> BRIEF: Look through the records below, and copy out every line that holds the string "tools".

**** INPUT FOR THIS TASK ****

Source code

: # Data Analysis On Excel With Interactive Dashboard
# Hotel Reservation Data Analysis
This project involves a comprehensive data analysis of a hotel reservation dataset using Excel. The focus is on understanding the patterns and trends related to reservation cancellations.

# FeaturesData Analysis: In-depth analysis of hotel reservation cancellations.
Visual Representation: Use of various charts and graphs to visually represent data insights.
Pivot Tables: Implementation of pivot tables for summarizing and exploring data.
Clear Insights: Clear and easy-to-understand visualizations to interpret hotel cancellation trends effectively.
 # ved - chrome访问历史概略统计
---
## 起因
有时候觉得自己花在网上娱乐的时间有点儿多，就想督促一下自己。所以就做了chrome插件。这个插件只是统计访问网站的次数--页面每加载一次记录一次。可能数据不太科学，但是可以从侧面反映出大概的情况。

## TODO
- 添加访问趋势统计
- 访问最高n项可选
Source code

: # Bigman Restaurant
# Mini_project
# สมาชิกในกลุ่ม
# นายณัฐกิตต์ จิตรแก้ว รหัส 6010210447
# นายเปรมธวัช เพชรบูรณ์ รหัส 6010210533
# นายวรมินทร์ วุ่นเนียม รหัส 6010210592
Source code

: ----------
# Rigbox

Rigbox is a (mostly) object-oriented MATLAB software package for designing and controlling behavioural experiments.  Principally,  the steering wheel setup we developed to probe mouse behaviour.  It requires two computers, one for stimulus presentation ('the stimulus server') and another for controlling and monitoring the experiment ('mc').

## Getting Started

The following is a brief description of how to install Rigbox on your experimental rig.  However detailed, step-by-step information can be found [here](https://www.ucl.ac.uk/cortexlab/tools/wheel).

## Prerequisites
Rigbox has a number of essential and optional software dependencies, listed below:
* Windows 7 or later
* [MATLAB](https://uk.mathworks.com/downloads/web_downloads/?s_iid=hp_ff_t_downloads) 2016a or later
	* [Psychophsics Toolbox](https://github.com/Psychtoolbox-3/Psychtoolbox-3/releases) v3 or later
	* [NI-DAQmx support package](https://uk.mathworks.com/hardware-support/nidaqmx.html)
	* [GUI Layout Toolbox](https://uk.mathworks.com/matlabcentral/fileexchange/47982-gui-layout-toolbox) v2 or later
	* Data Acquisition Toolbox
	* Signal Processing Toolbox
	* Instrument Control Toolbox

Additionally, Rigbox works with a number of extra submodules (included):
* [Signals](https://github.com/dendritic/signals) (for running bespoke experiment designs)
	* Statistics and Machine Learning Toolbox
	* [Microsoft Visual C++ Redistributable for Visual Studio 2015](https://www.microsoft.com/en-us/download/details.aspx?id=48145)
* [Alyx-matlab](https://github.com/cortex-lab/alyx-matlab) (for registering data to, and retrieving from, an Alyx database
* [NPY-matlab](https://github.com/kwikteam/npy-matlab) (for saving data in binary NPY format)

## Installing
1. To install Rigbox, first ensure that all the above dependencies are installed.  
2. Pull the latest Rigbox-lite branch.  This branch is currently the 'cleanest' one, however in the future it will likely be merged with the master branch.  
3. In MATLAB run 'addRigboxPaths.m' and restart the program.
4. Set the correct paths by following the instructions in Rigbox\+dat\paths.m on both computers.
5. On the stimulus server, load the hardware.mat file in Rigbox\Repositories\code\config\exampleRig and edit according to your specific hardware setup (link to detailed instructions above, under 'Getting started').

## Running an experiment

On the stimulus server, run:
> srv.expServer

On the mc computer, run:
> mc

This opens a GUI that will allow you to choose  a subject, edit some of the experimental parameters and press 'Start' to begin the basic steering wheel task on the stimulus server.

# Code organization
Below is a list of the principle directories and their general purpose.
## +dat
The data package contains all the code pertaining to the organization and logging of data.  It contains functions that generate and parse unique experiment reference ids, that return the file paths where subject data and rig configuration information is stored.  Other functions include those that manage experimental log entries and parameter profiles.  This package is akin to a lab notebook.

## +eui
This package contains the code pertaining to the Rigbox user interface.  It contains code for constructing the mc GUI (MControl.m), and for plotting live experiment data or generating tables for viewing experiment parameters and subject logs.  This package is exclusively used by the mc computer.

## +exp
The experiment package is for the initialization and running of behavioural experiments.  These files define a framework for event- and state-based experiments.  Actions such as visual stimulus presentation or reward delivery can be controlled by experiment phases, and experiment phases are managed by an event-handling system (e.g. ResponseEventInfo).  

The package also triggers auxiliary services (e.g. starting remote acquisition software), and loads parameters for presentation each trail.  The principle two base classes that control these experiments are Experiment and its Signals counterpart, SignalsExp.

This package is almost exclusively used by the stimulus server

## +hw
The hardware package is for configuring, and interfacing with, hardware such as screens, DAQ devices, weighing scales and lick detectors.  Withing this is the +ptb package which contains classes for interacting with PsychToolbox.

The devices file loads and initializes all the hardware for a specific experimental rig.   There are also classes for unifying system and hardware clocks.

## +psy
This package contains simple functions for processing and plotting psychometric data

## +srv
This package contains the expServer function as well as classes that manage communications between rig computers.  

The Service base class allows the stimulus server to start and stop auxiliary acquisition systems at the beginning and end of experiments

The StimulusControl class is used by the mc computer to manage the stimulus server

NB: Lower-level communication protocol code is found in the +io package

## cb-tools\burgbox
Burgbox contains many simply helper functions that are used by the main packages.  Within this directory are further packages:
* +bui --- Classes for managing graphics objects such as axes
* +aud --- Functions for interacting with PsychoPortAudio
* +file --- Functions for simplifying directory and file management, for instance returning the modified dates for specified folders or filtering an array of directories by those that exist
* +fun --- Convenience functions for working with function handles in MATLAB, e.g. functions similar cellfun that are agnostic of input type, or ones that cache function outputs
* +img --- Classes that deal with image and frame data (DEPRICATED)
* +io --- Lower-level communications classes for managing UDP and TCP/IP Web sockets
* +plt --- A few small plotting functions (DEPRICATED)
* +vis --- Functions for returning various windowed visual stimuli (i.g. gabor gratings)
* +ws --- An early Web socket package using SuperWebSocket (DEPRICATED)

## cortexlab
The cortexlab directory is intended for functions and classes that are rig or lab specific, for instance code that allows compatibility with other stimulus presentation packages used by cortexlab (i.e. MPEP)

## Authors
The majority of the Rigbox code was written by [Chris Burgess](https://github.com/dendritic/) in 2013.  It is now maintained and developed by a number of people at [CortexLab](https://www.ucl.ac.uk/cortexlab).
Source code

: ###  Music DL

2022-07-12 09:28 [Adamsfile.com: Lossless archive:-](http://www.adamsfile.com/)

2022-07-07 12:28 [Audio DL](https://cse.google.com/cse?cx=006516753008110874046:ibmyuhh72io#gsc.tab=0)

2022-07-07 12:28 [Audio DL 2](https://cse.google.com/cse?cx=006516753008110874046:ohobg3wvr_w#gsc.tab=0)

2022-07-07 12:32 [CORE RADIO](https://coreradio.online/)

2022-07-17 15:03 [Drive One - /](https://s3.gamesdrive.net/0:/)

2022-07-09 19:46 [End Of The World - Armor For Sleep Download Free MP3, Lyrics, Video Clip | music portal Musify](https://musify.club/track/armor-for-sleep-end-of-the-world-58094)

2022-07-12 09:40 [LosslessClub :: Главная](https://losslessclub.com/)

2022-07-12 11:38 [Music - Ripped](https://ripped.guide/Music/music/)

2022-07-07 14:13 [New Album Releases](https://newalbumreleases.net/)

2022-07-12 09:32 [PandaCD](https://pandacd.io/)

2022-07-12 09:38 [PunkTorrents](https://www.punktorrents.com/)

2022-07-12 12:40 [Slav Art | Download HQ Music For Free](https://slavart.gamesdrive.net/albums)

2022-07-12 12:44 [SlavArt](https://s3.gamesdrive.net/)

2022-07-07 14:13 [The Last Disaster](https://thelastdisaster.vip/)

****

> RESPONSE AREA:
The following is a brief description of how to install Rigbox on your experimental rig.  However detailed, step-by-step information can be found [here](https://www.ucl.ac.uk/cortexlab/tools/wheel).
## cb-tools\burgbox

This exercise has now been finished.